** WHAT THE TASK ASKS **
Repeat, exactly as written, the line with "## Other languages" and every line that follows it in the material below, ending with the last.
------
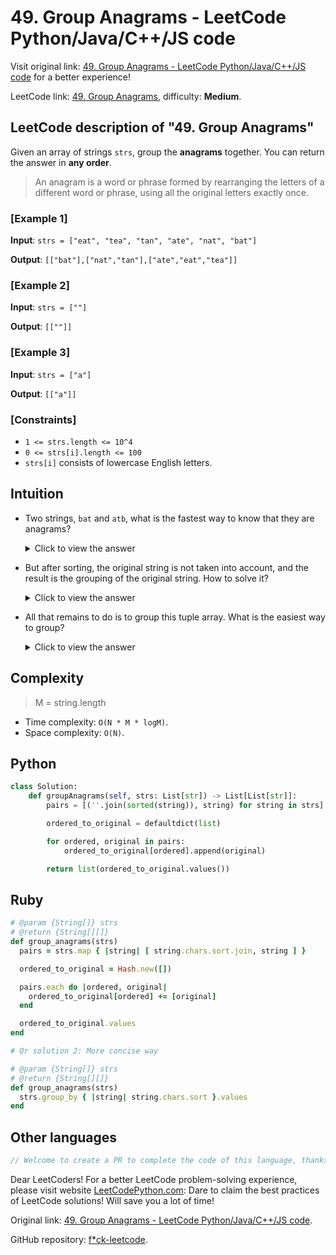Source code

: # 49. Group Anagrams - LeetCode Python/Java/C++/JS code

Visit original link: [49. Group Anagrams - LeetCode Python/Java/C++/JS code](https://leetcodepython.com/en/leetcode/49-group-anagrams) for a better experience!

LeetCode link: [49. Group Anagrams](https://leetcode.com/problems/group-anagrams), difficulty: **Medium**.

## LeetCode description of "49. Group Anagrams"

Given an array of strings `strs`, group the **anagrams** together. You can return the answer in **any order**.

> An anagram is a word or phrase formed by rearranging the letters of a different word or phrase, using all the original letters exactly once.

### [Example 1]

**Input**: `strs = ["eat", "tea", "tan", "ate", "nat", "bat"]`

**Output**: `[["bat"],["nat","tan"],["ate","eat","tea"]]`

### [Example 2]

**Input**: `strs = [""]`

**Output**: `[[""]]`

### [Example 3]

**Input**: `strs = ["a"]`

**Output**: `[["a"]]`

### [Constraints]

- `1 <= strs.length <= 10^4`
- `0 <= strs[i].length <= 100`
- `strs[i]` consists of lowercase English letters.

## Intuition

- Two strings, `bat` and `atb`, what is the fastest way to know that they are anagrams?

    <details><summary>Click to view the answer</summary><p>Sort each string in alphabetical order, and then compare the sorted strings. If they are equal, then they are anagrams.</p></details>

- But after sorting, the original string is not taken into account, and the result is the grouping of the original string. How to solve it?

    <details><summary>Click to view the answer</summary><p> Use tuples, that is, put the alphabetically sorted string and the original string in a tuple, like this: `("abt", "bat")`.</p></details>

- All that remains to do is to group this tuple array. What is the easiest way to group?

    <details><summary>Click to view the answer</summary><p> Use `Map`, `key` is the alphabetically sorted string, and value is the array of the original string.</p></details>

## Complexity

> M = string.length

- Time complexity: `O(N * M * logM)`.
- Space complexity: `O(N)`.

## Python

```python
class Solution:
    def groupAnagrams(self, strs: List[str]) -> List[List[str]]:
        pairs = [(''.join(sorted(string)), string) for string in strs]

        ordered_to_original = defaultdict(list)

        for ordered, original in pairs:
            ordered_to_original[ordered].append(original)

        return list(ordered_to_original.values())
```

## Ruby

```ruby
# @param {String[]} strs
# @return {String[][]}
def group_anagrams(strs)
  pairs = strs.map { |string| [ string.chars.sort.join, string ] }

  ordered_to_original = Hash.new([])

  pairs.each do |ordered, original|
    ordered_to_original[ordered] += [original]
  end

  ordered_to_original.values
end

# Or solution 2: More concise way

# @param {String[]} strs
# @return {String[][]}
def group_anagrams(strs)
  strs.group_by { |string| string.chars.sort }.values
end
```

## Other languages

```java
// Welcome to create a PR to complete the code of this language, thanks!
```

Dear LeetCoders! For a better LeetCode problem-solving experience, please visit website [LeetCodePython.com](https://leetcodepython.com): Dare to claim the best practices of LeetCode solutions! Will save you a lot of time!

Original link: [49. Group Anagrams - LeetCode Python/Java/C++/JS code](https://leetcodepython.com/en/leetcode/49-group-anagrams).

GitHub repository: [f*ck-leetcode](https://github.com/fuck-leetcode/fuck-leetcode).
------
** ANSWER AREA **
## Other languages

```java
// Welcome to create a PR to complete the code of this language, thanks!
```

Dear LeetCoders! For a better LeetCode problem-solving experience, please visit website [LeetCodePython.com](https://leetcodepython.com): Dare to claim the best practices of LeetCode solutions! Will save you a lot of time!

Original link: [49. Group Anagrams - LeetCode Python/Java/C++/JS code](https://leetcodepython.com/en/leetcode/49-group-anagrams).

GitHub repository: [f*ck-leetcode](https://github.com/fuck-leetcode/fuck-leetcode).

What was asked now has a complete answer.